> [Data provided]:
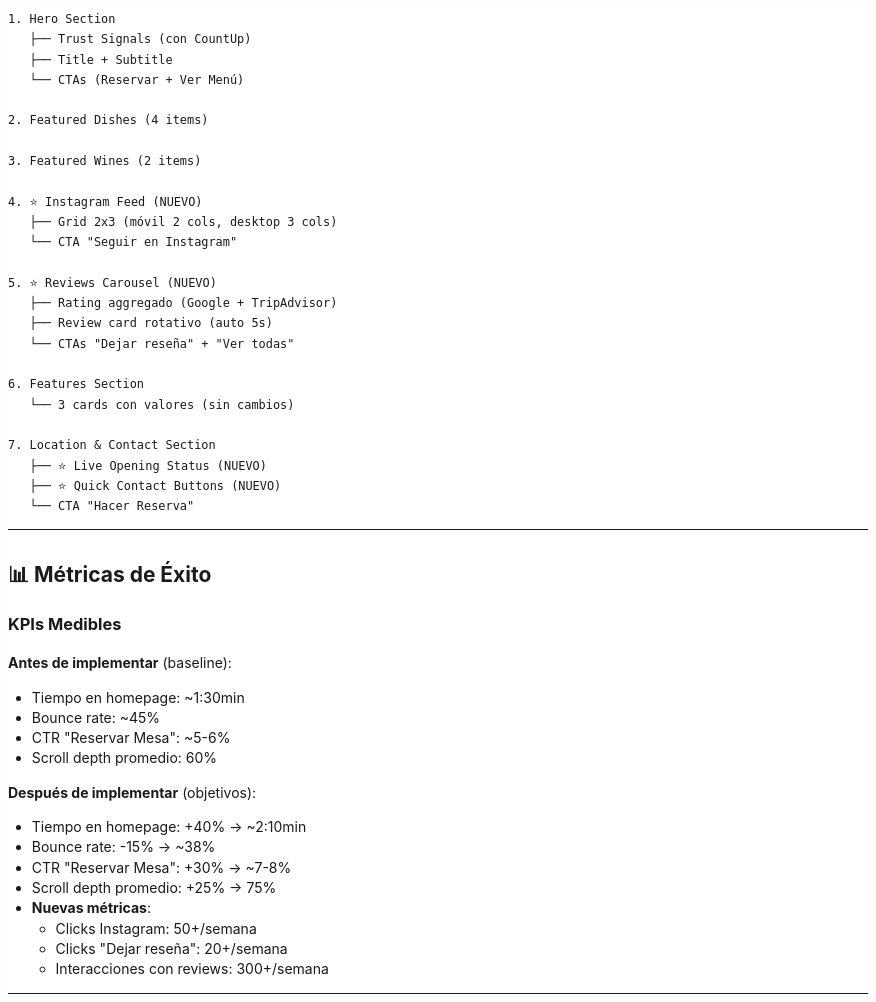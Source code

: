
 ```
1. Hero Section
   ├── Trust Signals (con CountUp)
   ├── Title + Subtitle
   └── CTAs (Reservar + Ver Menú)

2. Featured Dishes (4 items)

3. Featured Wines (2 items)

4. ⭐ Instagram Feed (NUEVO)
   ├── Grid 2x3 (móvil 2 cols, desktop 3 cols)
   └── CTA "Seguir en Instagram"

5. ⭐ Reviews Carousel (NUEVO)
   ├── Rating aggregado (Google + TripAdvisor)
   ├── Review card rotativo (auto 5s)
   └── CTAs "Dejar reseña" + "Ver todas"

6. Features Section
   └── 3 cards con valores (sin cambios)

7. Location & Contact Section
   ├── ⭐ Live Opening Status (NUEVO)
   ├── ⭐ Quick Contact Buttons (NUEVO)
   └── CTA "Hacer Reserva"
```

---

## 📊 Métricas de Éxito

### KPIs Medibles

**Antes de implementar** (baseline):
- Tiempo en homepage: ~1:30min
- Bounce rate: ~45%
- CTR "Reservar Mesa": ~5-6%
- Scroll depth promedio: 60%

**Después de implementar** (objetivos):
- Tiempo en homepage: +40% → ~2:10min
- Bounce rate: -15% → ~38%
- CTR "Reservar Mesa": +30% → ~7-8%
- Scroll depth promedio: +25% → 75%
- **Nuevas métricas**:
  - Clicks Instagram: 50+/semana
  - Clicks "Dejar reseña": 20+/semana
  - Interacciones con reviews: 300+/semana

---
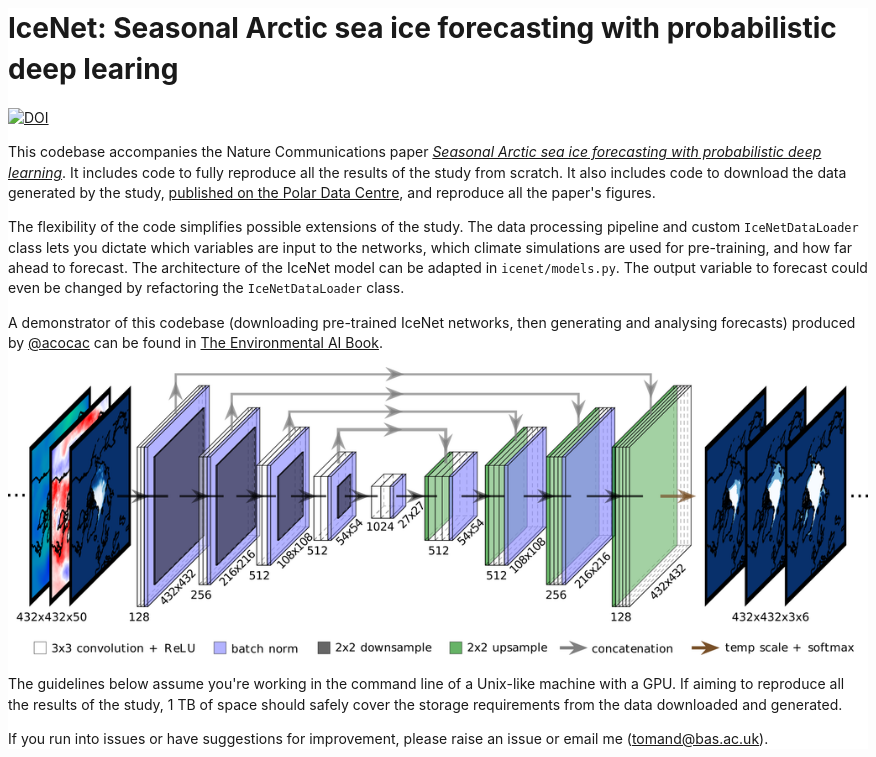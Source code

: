 # IceNet: Seasonal Arctic sea ice forecasting with probabilistic deep learing

[![DOI](https://zenodo.org/badge/DOI/10.5281/zenodo.5176573.svg)](https://doi.org/10.5281/zenodo.5176573)

This codebase accompanies the Nature Communications paper [_Seasonal Arctic sea
ice forecasting with probabilistic deep
learning_](https://www.nature.com/articles/s41467-021-25257-4). It includes code to fully reproduce all the results of the study
from scratch. It also includes code to download
the data generated by the study,
[published on the Polar Data
Centre](https://doi.org/10.5285/71820e7d-c628-4e32-969f-464b7efb187c), and
reproduce all the paper's figures.

The flexibility of the code simplifies possible extensions of the study.
The data processing pipeline and custom `IceNetDataLoader` class lets you
dictate which variables are input to the networks, which climate simulations are
used for pre-training, and how far ahead to forecast.
The architecture of the IceNet model can be adapted in `icenet/models.py`.
The output variable to forecast could even be changed by refactoring the `IceNetDataLoader`
class.

A demonstrator of this codebase (downloading pre-trained IceNet networks,
then generating and analysing forecasts) produced by [@acocac](https://github.com/acocac) can be found in [The Environmental
AI Book](https://acocac.github.io/environmental-ai-book/polar/modelling/polar-modelling-icenet.html).

![](figures/architecture.png)

The guidelines below assume you're working in
the command line of a Unix-like machine with a GPU. If aiming to reproduce all the
results of the study, 1 TB of space should safely cover the storage requirements
from the data downloaded and generated.

If you run into issues or have suggestions for improvement,
please raise an issue or email me (tomand@bas.ac.uk).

> [Instructions for the task]: Check each line of the listing for "Instagram". Show those that have it.

> [Response area]:
4. ⭐ Instagram Feed (NUEVO)
   └── CTA "Seguir en Instagram"
  - Clicks Instagram: 50+/semana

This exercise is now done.